Figure 3.

ABT-737 induces cancer cell necrosis and inhibits cell viability and invasion when the RIP1 gene is knocked down in bladder cancer cells. (A) Expression levels of RIP1 in UMUC3 and 5637 cells were analyzed via western blotting after treatment with RIP1 siRNA for 12 h, and the results were (B) semi-quantified. (C) Protein expression levels of HMGB1, ZBP1, RIP3 and MLKL were analyzed in RIP1-KD UMUC3 and RIP1-KD 5637 cells treated with Z-VAD-FMK combined with ABT-737 for 12 h.
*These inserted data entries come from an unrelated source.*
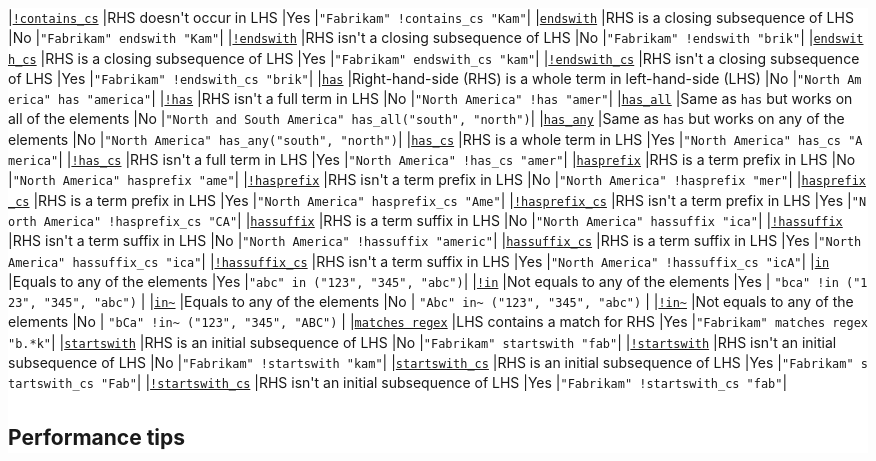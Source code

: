 |[`!contains_cs`](not-contains-cs-operator.md)   |RHS doesn't occur in LHS |Yes |`"Fabrikam" !contains_cs "Kam"`|
|[`endswith`](endswith-operator.md) |RHS is a closing subsequence of LHS |No |`"Fabrikam" endswith "Kam"`|
|[`!endswith`](not-endswith-operator.md) |RHS isn't a closing subsequence of LHS |No |`"Fabrikam" !endswith "brik"`|
|[`endswith_cs`](endswith-cs-operator.md) |RHS is a closing subsequence of LHS |Yes |`"Fabrikam" endswith_cs "kam"`|
|[`!endswith_cs`](not-endswith-cs-operator.md) |RHS isn't a closing subsequence of LHS |Yes |`"Fabrikam" !endswith_cs "brik"`|
|[`has`](has-operator.md) |Right-hand-side (RHS) is a whole term in left-hand-side (LHS) |No |`"North America" has "america"`|
|[`!has`](not-has-operator.md) |RHS isn't a full term in LHS |No |`"North America" !has "amer"`|
|[`has_all`](has-all-operator.md) |Same as `has` but works on all of the elements |No |`"North and South America" has_all("south", "north")`|
|[`has_any`](has-anyoperator.md) |Same as `has` but works on any of the elements |No |`"North America" has_any("south", "north")`|
|[`has_cs`](has-cs-operator.md) |RHS is a whole term in LHS |Yes |`"North America" has_cs "America"`|
|[`!has_cs`](not-has-cs-operator.md) |RHS isn't a full term in LHS |Yes |`"North America" !has_cs "amer"`|
|[`hasprefix`](hasprefix-operator.md) |RHS is a term prefix in LHS |No |`"North America" hasprefix "ame"`|
|[`!hasprefix`](not-hasprefix-operator.md) |RHS isn't a term prefix in LHS |No |`"North America" !hasprefix "mer"`|
|[`hasprefix_cs`](hasprefix-cs-operator.md) |RHS is a term prefix in LHS |Yes |`"North America" hasprefix_cs "Ame"`|
|[`!hasprefix_cs`](not-hasprefix-cs-operator.md) |RHS isn't a term prefix in LHS |Yes |`"North America" !hasprefix_cs "CA"`|
|[`hassuffix`](hassuffix-operator.md) |RHS is a term suffix in LHS |No |`"North America" hassuffix "ica"`|
|[`!hassuffix`](not-hassuffix-operator.md) |RHS isn't a term suffix in LHS |No |`"North America" !hassuffix "americ"`|
|[`hassuffix_cs`](hassuffix-cs-operator.md)  |RHS is a term suffix in LHS |Yes |`"North America" hassuffix_cs "ica"`|
|[`!hassuffix_cs`](not-hassuffix-cs-operator.md) |RHS isn't a term suffix in LHS |Yes |`"North America" !hassuffix_cs "icA"`|
|[`in`](in-cs-operator.md) |Equals to any of the elements |Yes |`"abc" in ("123", "345", "abc")`|
|[`!in`](not-in-cs-operator.md) |Not equals to any of the elements |Yes | `"bca" !in ("123", "345", "abc")` |
|[`in~`](inoperator.md) |Equals to any of the elements |No | `"Abc" in~ ("123", "345", "abc")` |
|[`!in~`](not-in-operator.md) |Not equals to any of the elements |No | `"bCa" !in~ ("123", "345", "ABC")` |
|[`matches regex`](matches-regex-operator.md) |LHS contains a match for RHS |Yes |`"Fabrikam" matches regex "b.*k"`|
|[`startswith`](startswith-operator.md) |RHS is an initial subsequence of LHS |No |`"Fabrikam" startswith "fab"`|
|[`!startswith`](not-startswith-operator.md) |RHS isn't an initial subsequence of LHS |No |`"Fabrikam" !startswith "kam"`|
|[`startswith_cs`](startswith-cs-operator.md)  |RHS is an initial subsequence of LHS |Yes |`"Fabrikam" startswith_cs "Fab"`|
|[`!startswith_cs`](not-startswith-cs-operator.md) |RHS isn't an initial subsequence of LHS |Yes |`"Fabrikam" !startswith_cs "fab"`|

## Performance tips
The results were semi-quantified in (D) UMUC3 and (E) 5637 cells. (F) Transwell invasion assays were performed with RIP1-KD UMUC3 cells. (G) Quantification of Transwell assay results (H) MTT assays were performed to examine the viability of RIP1-KD UMUC3 cells treated with Z-VAD-FMK combined with ABT-737 for 12 h. (I) Transwell invasion assays were performed with RIP1-KD 5637 cells. (J) Quantification of Transwell assay results. (K) MTT assays were performed to examine the viability of RIP1-KD 5637 cells treated with Z-VAD-FMK combined with ABT-737 for 12 h. *P<0.05 vs. control or siRNA NC. OD, optical density; scale bar=50 µm; ZBP1, Z-DNA binding protein 1; RIP, receptor-interacting protein; HMGB1, high mobility group box 1; MLKL, mixed-lineage kinase domain-like protein; siRNA, small interfering RNA; NC, negative control; KD, knockdown.